# Manifest Season 2



## JoeKustra (Dec 7, 2012)

Amazing how TiVo can find new ways to make life more interesting. Season 2 is starting 1/6 on NBC. It is labeled as Season 6. There's a full season recap on SyFy 1/3 and some episodes 12/30 on NBC. If you Search for the program, the first entry is not indexed, so you have to scroll down to the second result to see the airings.


----------



## oscarfish (Mar 2, 2009)

I can't remember, how many TV seasons did the characters on the plane jump ahead last year?


----------



## JoeKustra (Dec 7, 2012)

oscarfish said:


> I can't remember, how many TV seasons did the characters on the plane jump ahead last year?

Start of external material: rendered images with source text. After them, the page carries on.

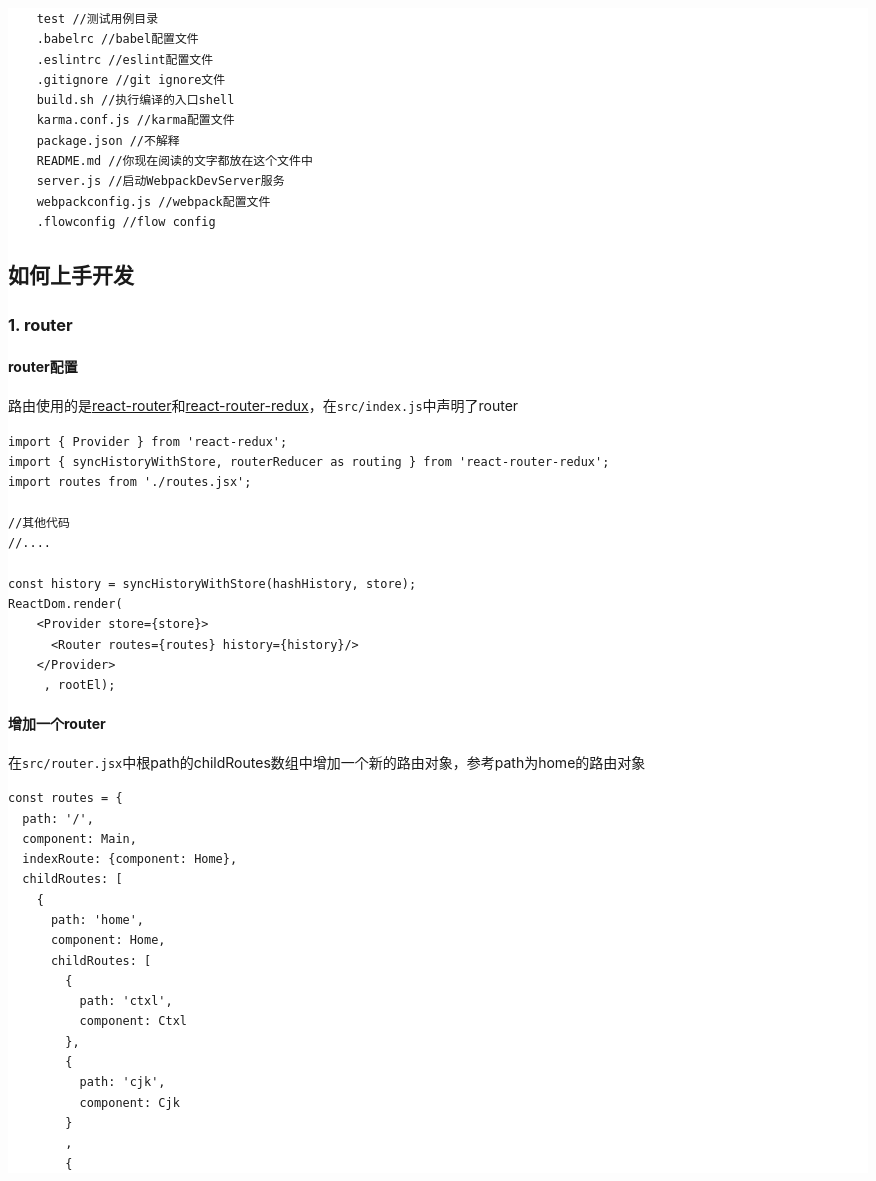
 ```
	test //测试用例目录
	.babelrc //babel配置文件
	.eslintrc //eslint配置文件
	.gitignore //git ignore文件
	build.sh //执行编译的入口shell
	karma.conf.js //karma配置文件
	package.json //不解释
	README.md //你现在阅读的文字都放在这个文件中
	server.js //启动WebpackDevServer服务
	webpackconfig.js //webpack配置文件
    .flowconfig //flow config
```



## 如何上手开发

### 1. router

#### router配置

路由使用的是[react-router](https://github.com/ReactTraining/react-router)和[react-router-redux](https://github.com/reactjs/react-router-redux)，在`src/index.js`中声明了router

```
import { Provider } from 'react-redux';
import { syncHistoryWithStore, routerReducer as routing } from 'react-router-redux';
import routes from './routes.jsx';

//其他代码
//....

const history = syncHistoryWithStore(hashHistory, store);
ReactDom.render(
    <Provider store={store}>
      <Router routes={routes} history={history}/>
    </Provider>
     , rootEl);

```

#### 增加一个router

在`src/router.jsx`中根path的childRoutes数组中增加一个新的路由对象，参考path为home的路由对象

```
const routes = {
  path: '/',
  component: Main,
  indexRoute: {component: Home},
  childRoutes: [
    {
      path: 'home',
      component: Home,
      childRoutes: [
        {
          path: 'ctxl',
          component: Ctxl
        },
        {
          path: 'cjk',
          component: Cjk
        }
        ,
        {
```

Four. Gracenote says season 2.


----------



## longrider (Oct 26, 2017)

I just checked and here in Denver I am getting S4, E1


----------



## Hot4Bo (Apr 3, 2003)

longrider said:


> I just checked and here in Denver I am getting S4, E1


Same here in South Florida.


----------



## JoeKustra (Dec 7, 2012)

After today's connection the guide shows season 2. However the TiVo database may not be fixed yet since there's a "not available" message when you do a search on 1 (of 2) results. So watch the TDL if you make a 1P.

edit: 1/13 has the wrong program.


----------



## jamesbobo (Jun 18, 2000)

It's been so long since the last episode aired that I already forgot most of everything.


----------



## JoeKustra (Dec 7, 2012)

jamesbobo said:


> It's been so long since the last episode aired that I already forgot most of everything.


SyFy channel is running a marathon right now.


----------



## Intheswamp (Nov 15, 2017)

jamesbobo said:


> It's been so long since the last episode aired that I already forgot most of everything.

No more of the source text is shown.